**Plain-text document sources:**
☆ ☆ ☆
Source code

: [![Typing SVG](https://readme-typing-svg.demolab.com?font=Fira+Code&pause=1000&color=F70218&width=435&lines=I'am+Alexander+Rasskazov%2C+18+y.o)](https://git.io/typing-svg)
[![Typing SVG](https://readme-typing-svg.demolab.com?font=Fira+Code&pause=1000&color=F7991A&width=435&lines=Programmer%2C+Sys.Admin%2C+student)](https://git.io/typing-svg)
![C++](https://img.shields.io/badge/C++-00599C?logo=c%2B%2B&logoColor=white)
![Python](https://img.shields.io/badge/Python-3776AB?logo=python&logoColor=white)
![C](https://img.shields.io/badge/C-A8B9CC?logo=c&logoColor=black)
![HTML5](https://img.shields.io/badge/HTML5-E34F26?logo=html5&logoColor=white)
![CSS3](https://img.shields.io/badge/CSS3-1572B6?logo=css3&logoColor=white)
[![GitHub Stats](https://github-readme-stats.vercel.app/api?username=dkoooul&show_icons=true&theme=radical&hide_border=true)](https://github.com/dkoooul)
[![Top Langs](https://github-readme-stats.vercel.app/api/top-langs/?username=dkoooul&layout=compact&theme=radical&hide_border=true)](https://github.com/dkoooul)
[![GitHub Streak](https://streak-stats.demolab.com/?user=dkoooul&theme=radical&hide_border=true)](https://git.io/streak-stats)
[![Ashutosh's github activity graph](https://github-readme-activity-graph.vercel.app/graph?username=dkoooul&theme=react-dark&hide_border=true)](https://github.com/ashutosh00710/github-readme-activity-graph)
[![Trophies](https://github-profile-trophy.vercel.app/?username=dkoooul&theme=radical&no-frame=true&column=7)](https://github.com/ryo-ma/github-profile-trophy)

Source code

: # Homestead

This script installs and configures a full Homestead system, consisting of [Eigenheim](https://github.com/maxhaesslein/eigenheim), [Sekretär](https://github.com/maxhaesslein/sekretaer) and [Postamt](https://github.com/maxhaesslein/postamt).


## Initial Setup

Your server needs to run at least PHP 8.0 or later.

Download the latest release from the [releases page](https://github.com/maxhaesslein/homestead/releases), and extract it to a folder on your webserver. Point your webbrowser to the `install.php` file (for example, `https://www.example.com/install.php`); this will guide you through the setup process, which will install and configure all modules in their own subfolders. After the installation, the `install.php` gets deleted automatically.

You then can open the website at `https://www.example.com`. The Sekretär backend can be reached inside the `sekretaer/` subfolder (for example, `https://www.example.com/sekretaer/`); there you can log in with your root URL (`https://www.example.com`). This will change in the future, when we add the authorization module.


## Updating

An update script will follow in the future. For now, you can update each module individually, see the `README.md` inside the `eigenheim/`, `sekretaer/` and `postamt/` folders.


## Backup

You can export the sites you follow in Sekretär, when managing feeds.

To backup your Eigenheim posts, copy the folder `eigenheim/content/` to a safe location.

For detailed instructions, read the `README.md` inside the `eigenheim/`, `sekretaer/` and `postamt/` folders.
☆ ☆ ☆
**What you should do:** Keeping each line exactly as it is, retype all of the data.

**Worked solution:**
Source code

: [![Typing SVG](https://readme-typing-svg.demolab.com?font=Fira+Code&pause=1000&color=F70218&width=435&lines=I'am+Alexander+Rasskazov%2C+18+y.o)](https://git.io/typing-svg)
[![Typing SVG](https://readme-typing-svg.demolab.com?font=Fira+Code&pause=1000&color=F7991A&width=435&lines=Programmer%2C+Sys.Admin%2C+student)](https://git.io/typing-svg)
![C++](https://img.shields.io/badge/C++-00599C?logo=c%2B%2B&logoColor=white)
![Python](https://img.shields.io/badge/Python-3776AB?logo=python&logoColor=white)
![C](https://img.shields.io/badge/C-A8B9CC?logo=c&logoColor=black)
![HTML5](https://img.shields.io/badge/HTML5-E34F26?logo=html5&logoColor=white)
![CSS3](https://img.shields.io/badge/CSS3-1572B6?logo=css3&logoColor=white)
[![GitHub Stats](https://github-readme-stats.vercel.app/api?username=dkoooul&show_icons=true&theme=radical&hide_border=true)](https://github.com/dkoooul)
[![Top Langs](https://github-readme-stats.vercel.app/api/top-langs/?username=dkoooul&layout=compact&theme=radical&hide_border=true)](https://github.com/dkoooul)
[![GitHub Streak](https://streak-stats.demolab.com/?user=dkoooul&theme=radical&hide_border=true)](https://git.io/streak-stats)
[![Ashutosh's github activity graph](https://github-readme-activity-graph.vercel.app/graph?username=dkoooul&theme=react-dark&hide_border=true)](https://github.com/ashutosh00710/github-readme-activity-graph)
[![Trophies](https://github-profile-trophy.vercel.app/?username=dkoooul&theme=radical&no-frame=true&column=7)](https://github.com/ryo-ma/github-profile-trophy)

Source code

: # Homestead

This script installs and configures a full Homestead system, consisting of [Eigenheim](https://github.com/maxhaesslein/eigenheim), [Sekretär](https://github.com/maxhaesslein/sekretaer) and [Postamt](https://github.com/maxhaesslein/postamt).


## Initial Setup

Your server needs to run at least PHP 8.0 or later.

Download the latest release from the [releases page](https://github.com/maxhaesslein/homestead/releases), and extract it to a folder on your webserver. Point your webbrowser to the `install.php` file (for example, `https://www.example.com/install.php`); this will guide you through the setup process, which will install and configure all modules in their own subfolders. After the installation, the `install.php` gets deleted automatically.

You then can open the website at `https://www.example.com`. The Sekretär backend can be reached inside the `sekretaer/` subfolder (for example, `https://www.example.com/sekretaer/`); there you can log in with your root URL (`https://www.example.com`). This will change in the future, when we add the authorization module.


## Updating

An update script will follow in the future. For now, you can update each module individually, see the `README.md` inside the `eigenheim/`, `sekretaer/` and `postamt/` folders.


## Backup

You can export the sites you follow in Sekretär, when managing feeds.

To backup your Eigenheim posts, copy the folder `eigenheim/content/` to a safe location.

For detailed instructions, read the `README.md` inside the `eigenheim/`, `sekretaer/` and `postamt/` folders.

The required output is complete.